Acredito que um dos maiores medos dos fãs é a DC nos cinemas tentar trilhar o mesmo caminho da Marvel, mas não sabendo dosar o humor nas telonas. Fique tranquilo, porque as piadas são bem dosadas. Mesmo aquelas mais sem graças não prejudicam a aventura que o filme é. 

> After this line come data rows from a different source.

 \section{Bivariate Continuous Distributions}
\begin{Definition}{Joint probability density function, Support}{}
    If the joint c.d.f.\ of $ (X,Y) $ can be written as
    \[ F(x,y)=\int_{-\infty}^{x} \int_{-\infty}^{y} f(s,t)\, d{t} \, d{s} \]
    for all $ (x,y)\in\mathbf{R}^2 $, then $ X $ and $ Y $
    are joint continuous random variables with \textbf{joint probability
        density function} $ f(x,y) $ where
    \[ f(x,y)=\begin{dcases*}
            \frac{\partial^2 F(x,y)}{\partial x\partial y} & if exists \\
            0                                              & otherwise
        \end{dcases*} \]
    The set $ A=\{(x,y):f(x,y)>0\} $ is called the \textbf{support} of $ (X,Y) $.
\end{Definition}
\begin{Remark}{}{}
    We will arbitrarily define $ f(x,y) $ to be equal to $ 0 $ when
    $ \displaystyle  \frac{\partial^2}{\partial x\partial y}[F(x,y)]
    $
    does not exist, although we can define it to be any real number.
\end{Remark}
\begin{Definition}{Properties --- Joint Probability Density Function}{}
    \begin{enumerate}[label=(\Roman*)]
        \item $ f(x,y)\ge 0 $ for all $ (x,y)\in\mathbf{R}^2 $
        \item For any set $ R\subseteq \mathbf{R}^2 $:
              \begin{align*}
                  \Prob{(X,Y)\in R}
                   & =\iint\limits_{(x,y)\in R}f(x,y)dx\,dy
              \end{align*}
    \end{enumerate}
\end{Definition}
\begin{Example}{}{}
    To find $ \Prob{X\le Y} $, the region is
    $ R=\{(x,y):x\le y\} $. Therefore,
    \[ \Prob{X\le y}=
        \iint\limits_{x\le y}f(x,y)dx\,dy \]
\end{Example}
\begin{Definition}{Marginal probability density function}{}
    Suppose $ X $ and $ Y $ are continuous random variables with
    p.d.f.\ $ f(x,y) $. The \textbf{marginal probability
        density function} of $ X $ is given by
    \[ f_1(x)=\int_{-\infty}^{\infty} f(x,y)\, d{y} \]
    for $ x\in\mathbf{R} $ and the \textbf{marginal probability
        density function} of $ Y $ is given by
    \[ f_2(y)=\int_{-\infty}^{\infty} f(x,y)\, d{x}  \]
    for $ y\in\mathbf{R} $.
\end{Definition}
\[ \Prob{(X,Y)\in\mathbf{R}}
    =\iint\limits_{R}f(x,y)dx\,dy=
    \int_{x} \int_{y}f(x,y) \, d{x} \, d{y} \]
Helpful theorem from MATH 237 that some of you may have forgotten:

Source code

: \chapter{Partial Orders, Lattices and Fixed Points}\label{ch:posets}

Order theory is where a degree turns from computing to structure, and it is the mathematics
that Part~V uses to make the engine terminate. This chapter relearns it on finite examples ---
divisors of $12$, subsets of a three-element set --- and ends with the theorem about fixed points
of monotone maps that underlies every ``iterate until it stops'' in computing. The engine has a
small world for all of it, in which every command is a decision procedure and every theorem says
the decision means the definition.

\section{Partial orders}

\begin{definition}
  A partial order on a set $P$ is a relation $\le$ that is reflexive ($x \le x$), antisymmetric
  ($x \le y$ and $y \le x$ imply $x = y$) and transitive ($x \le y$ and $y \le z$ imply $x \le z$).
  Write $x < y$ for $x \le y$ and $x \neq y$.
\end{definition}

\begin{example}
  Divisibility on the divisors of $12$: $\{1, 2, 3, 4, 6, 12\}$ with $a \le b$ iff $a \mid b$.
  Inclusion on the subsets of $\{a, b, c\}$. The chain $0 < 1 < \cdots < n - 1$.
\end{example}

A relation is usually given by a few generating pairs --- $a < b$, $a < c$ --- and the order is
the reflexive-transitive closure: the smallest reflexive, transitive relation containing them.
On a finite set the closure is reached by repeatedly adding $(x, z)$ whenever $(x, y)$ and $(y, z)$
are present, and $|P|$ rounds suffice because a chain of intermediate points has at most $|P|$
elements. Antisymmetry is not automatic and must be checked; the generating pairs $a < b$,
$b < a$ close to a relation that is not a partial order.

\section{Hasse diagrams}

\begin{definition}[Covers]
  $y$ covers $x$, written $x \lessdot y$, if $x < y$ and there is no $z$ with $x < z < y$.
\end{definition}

O universo DC nos cinemas sobrevive?

Essa é uma grande dúvida, mas com Mulher-Maravilha e agora com o belo trabalho de James Wan, podemos vislumbrar um possível futuro promissor. O que poderia virar uma grande galhofa, apostou bem em se manter mais próximo ao que podemos ver nas animações e HQs, incluindo os uniformes e a caracterização do personagens. Somente em ver o Aquaman com seu traje laranja e verde em cima de um cavalo marinho e se comunicando com os seres dos mares já vale o ingresso. Entrega a direção de tudo para o James Wan que teremos progressos. O que poderia ser uma grande galhofa se transformou em uma aventura digna do Rei dos Sete Mares. 

Ficha Técnica

AQUAMAN
Distribuidora: Warne Bros.
Gênero: Aventura, Ação, Fantasia
Classificação Etária: 12 anos
Data de Lançamento: 13 de Dezembro de 2018
Tempo de Duração: 2 h 24 min
Direção:  James Wan
Roteiro: James Wan, Paul Norris, Mort Weisinger, Geoff Johns, Will Beall, David Leslie Johnson-McGoldrick, Will Beall Produção: Zack Snyder, Khadija Alami, Jon Berg, Rob Cowan, Geoff Johns, Mark O’Neill, Peter Safran, Enzo Sisti, Deborah Snyder
Trilha sonora: Rupert Gregson-Williams
Direção de fotografia: Don Burgess
Edição: Kirk M. Morri
Design de produção: Bill Brzeski
Direção de arte: Bill Booth, Desma Murphy
Decoração de set: Danielle Berman
Figurino: Kym Barrett, Nicanor Mendoza III

Elenco: Jason Momoa, Amber Heard, Willem Dafoe, Temuera Morrison, Dolph Lundgren, Yahya Abdul-Mateen II, Patrick Wilson, Nicole Kidman

Sinopse:
Filho do humano Tom Curry (Temuera Morrison) com a atlante Atlanna (Nicole Kidman), Arthur Curry (Jason Momoa) cresce com a vivência de um humano e as capacidades metahumanas de um atlante. Quando seu irmão Orm (Patrick Wilson) deseja se tornar o Mestre dos Oceanos, subjugando os demais reinos aquáticos para que possa atacar a superfície, cabe a Arthur a tarefa de impedir a guerra iminente. Para tanto, ele recebe a ajuda de Mera (Amber Heard), princesa de um dos reinos, e o apoio de Vulko (Willem Dafoe), que o treinou secretamente desde a adolescência.